Eight years later, after two unsuccessful runs for the presidency, consumer advocate Ralph Nader, by all accounts handed the White House to George W. Bush. He garnered 97,000 votes in Florida, a state which Bush won by a mere 537 votes. For better or worse, true or not, Democrats and Republicans alike believe America was either better or worse off due to these strong showings by third party candidates.

“Let not your hearts be troubled.” (Sean Hannity)
Rest assured, the Tea Party movement is all about fiscal responsibility, constitutionally limited government, and the free market economy. The Tea Party movement is a conservative movement and that, my friends, is the traditional platform of the Republican Party. The Tea Party grass-roots movement is an organized and somewhat desperate plea to all of America, all elected officials in federal and state governments, to return to a more common sense governance model.

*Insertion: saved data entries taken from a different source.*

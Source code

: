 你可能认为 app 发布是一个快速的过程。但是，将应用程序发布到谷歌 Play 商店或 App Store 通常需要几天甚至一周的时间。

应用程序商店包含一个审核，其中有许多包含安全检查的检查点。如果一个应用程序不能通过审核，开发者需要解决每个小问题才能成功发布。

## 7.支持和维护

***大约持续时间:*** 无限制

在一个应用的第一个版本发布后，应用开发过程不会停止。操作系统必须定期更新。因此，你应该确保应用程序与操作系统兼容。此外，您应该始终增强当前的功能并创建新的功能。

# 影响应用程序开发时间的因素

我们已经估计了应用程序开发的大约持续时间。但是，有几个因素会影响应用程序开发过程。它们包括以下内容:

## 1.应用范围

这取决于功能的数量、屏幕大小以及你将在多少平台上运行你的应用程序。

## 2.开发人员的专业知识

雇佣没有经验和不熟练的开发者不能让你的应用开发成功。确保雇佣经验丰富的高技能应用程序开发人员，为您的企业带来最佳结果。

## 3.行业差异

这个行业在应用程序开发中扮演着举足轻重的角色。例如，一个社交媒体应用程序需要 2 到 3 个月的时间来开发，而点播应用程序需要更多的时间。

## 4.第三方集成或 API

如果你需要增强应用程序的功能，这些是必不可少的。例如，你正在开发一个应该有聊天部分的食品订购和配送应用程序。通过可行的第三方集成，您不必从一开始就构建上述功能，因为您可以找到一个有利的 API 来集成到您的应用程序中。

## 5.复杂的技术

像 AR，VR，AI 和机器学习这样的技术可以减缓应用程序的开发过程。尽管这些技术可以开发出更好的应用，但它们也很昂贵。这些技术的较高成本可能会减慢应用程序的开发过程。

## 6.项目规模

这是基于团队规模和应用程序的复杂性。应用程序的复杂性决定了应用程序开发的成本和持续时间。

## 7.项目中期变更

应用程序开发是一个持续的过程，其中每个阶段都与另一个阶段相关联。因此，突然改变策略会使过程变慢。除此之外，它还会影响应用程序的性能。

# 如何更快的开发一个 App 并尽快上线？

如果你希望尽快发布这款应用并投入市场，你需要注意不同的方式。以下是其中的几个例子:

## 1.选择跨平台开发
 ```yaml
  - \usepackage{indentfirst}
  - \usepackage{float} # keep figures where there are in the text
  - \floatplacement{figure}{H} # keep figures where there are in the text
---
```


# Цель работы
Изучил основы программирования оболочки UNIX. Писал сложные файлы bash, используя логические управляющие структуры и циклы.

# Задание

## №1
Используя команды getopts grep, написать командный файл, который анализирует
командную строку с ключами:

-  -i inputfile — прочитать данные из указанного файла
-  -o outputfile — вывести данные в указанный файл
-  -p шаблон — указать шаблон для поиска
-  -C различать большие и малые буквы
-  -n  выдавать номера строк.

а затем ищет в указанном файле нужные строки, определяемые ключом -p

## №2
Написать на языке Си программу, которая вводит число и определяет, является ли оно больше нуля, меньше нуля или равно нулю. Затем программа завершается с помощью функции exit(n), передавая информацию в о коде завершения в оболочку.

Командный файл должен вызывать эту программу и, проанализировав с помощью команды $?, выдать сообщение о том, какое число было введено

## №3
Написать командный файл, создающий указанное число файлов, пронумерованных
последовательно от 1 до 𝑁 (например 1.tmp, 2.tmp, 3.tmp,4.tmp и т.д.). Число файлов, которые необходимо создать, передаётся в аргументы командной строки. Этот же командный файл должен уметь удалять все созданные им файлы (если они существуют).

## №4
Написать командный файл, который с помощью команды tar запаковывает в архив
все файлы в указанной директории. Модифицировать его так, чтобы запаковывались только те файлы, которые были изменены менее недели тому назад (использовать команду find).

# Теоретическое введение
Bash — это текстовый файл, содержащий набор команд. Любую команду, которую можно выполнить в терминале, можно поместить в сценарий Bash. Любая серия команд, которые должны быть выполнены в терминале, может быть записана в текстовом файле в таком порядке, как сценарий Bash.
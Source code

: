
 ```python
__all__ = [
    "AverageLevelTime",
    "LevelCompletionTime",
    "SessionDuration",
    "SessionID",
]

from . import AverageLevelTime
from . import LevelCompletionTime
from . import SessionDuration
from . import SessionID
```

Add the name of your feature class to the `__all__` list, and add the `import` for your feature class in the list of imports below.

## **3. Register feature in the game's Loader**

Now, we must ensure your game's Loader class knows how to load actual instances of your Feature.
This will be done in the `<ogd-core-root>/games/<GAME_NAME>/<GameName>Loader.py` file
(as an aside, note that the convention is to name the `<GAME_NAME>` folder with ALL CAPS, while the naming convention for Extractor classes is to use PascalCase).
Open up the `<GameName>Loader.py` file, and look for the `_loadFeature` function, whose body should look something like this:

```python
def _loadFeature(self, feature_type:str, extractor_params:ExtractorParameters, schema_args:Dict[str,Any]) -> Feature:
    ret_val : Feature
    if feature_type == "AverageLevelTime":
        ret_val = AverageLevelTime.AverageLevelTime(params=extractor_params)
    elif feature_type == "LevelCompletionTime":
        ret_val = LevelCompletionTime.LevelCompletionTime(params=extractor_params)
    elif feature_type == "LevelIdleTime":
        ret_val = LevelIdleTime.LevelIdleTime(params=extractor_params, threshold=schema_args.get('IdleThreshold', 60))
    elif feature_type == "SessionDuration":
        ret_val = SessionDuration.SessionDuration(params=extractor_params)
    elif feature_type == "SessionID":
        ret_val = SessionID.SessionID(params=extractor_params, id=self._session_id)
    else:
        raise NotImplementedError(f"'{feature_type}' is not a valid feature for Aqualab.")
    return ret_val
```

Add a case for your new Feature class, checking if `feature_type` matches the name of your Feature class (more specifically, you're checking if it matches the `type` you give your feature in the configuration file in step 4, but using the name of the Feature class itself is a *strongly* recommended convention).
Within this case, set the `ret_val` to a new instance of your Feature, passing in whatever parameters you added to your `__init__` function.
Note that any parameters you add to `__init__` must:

Members of both political parties have failed us in recent years.

Notwithstanding traditional party values, Republican, Democrat or Independent candidates for elected offices in 2010 would be well served to adopt the platform of fiscal responsibility, constitutionally limited government, and the free market economy. Add to that a strong national defense and a respect for life and you have a winning agenda…one which a majority of Americans will support.

If you have any doubt, just asked the citizens of Virginia, New Jersey and Massachusetts.

EPILOGUE

Now that we agree on the Tea Party’s common sense agenda for a better America, vote for those candidates who adopt it, if you believe them. A good start will be to not support incumbent Democrats who have adopted this president’s agenda OR anyone for whom he campaigns…that should be a dead giveaway.

And, once elected, if these candidates don’t fulfill their promises we must hold them and their colleagues accountable, regardless of their party affiliation.